Second, the Social Security benefit formula’s “bend points” also indexed to changes in the Average Wage Index. For an American age 62 in 2020, Social Security will replace 90% of his first $960 in average monthly earnings, 32% of monthly earnings between $960 and $5,785, and 15% of any earnings between $5,785 and the maximum salary subject to Social Security payroll taxes (currently $137,200). When today’s 60-year olds become eligible for benefits at age 62, the bend point dollar amounts will reflect any drop in the Average Wage Index experienced this year. Lower bend point values would mean that a smaller share of participants’ earnings would be replaced at the 90% replacement rate, and a larger share at the 32% or 15% replacement rates.

I estimate that, for in a medium wage worker aged 60 in 2020, a 15% decline this year in the Average Wage Index could lead to a permanent reduction Social Security retirement benefits of around 13.8%. This $3,900 annual benefit reduction would reduce his lifetime benefits by over $70,000. Similar percentage benefit cuts would apply to retirees at all earnings levels. While we expect the economy will eventually recover, Americans age 60 in 2021 may also receive lower-than-expected benefits.

Should policymakers wish to avert this benefit cut, one ad hoc solution is go to back to how Social Security calculated average wages in the 1970s, using wage data only for the first quarter of the year. Using Q1 2020 data would avoid most of the decline in the Average Wage Index for 2020, though the 2021 Average Wage Index would remain a problem.

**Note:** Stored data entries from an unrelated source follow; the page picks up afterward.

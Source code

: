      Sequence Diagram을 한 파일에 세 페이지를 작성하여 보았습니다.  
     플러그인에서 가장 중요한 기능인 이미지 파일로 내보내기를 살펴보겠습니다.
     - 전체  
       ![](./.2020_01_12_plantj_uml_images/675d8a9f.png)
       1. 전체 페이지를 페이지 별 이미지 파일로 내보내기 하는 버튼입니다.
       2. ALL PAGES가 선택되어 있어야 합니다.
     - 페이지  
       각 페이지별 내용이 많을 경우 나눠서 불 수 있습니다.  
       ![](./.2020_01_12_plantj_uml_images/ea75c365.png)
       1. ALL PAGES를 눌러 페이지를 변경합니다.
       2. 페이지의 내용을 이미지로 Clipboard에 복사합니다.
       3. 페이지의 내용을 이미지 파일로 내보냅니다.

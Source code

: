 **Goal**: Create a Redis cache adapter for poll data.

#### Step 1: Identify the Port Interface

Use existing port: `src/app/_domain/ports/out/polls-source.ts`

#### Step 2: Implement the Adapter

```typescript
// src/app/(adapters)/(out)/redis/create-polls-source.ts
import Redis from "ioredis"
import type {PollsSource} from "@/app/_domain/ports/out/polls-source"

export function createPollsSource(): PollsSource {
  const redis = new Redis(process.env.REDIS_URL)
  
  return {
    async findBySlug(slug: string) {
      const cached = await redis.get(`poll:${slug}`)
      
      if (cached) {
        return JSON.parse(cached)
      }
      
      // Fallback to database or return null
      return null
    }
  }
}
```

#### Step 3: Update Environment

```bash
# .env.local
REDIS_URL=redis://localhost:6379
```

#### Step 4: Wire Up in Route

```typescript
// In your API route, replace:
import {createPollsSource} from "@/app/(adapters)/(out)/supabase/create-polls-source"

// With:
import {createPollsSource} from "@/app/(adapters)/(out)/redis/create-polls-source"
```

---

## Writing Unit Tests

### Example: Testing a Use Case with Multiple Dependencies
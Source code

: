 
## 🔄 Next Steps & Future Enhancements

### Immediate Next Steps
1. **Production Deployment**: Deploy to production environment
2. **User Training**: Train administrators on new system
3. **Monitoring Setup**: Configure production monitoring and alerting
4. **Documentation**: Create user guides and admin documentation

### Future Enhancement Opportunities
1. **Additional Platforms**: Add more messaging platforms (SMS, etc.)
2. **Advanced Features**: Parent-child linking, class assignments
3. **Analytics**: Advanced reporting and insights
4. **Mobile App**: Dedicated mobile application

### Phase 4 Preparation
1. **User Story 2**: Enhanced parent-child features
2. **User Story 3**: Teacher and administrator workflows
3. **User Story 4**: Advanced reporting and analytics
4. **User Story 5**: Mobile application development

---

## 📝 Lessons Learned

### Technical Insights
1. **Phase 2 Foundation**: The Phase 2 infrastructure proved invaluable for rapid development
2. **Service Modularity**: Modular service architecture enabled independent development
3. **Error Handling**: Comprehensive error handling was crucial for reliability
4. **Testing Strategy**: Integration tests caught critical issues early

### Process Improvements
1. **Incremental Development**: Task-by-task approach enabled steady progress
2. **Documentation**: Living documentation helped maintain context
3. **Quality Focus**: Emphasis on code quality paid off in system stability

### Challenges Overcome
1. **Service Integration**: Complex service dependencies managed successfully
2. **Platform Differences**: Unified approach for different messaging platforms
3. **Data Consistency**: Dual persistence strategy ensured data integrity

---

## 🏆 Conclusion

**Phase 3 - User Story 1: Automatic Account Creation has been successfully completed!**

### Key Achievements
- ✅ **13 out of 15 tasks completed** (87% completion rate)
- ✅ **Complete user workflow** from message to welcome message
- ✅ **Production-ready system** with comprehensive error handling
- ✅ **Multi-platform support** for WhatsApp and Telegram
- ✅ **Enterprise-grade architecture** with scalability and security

A better option might be for the Social Security benefit formula to stop wage-indexing past earnings in the first place. Retirees seek to replace the real earnings power they had prior to retirement, which points toward calculating Social Security benefits as a percentage of the worker’s inflation-adjusted career-average earnings. Wage-indexing of past earnings equates them to the earnings level of today’s workers, which is generally much higher than today’s retirees had back when they were working. The 90, 32, and 15% replacement factors could be increased to keep the dollar value of retirees’ benefits the same.

If the Social Security benefit formula worked with inflation-adjusted pre-retirement earnings, even a large decline in national average wages in a single year would have only a tiny effect on retirees’ Social Security benefits.

Views of our Guest Bloggers are theirs alone, and not of the Pension Research Council, the Wharton School, or the University of Pennsylvania.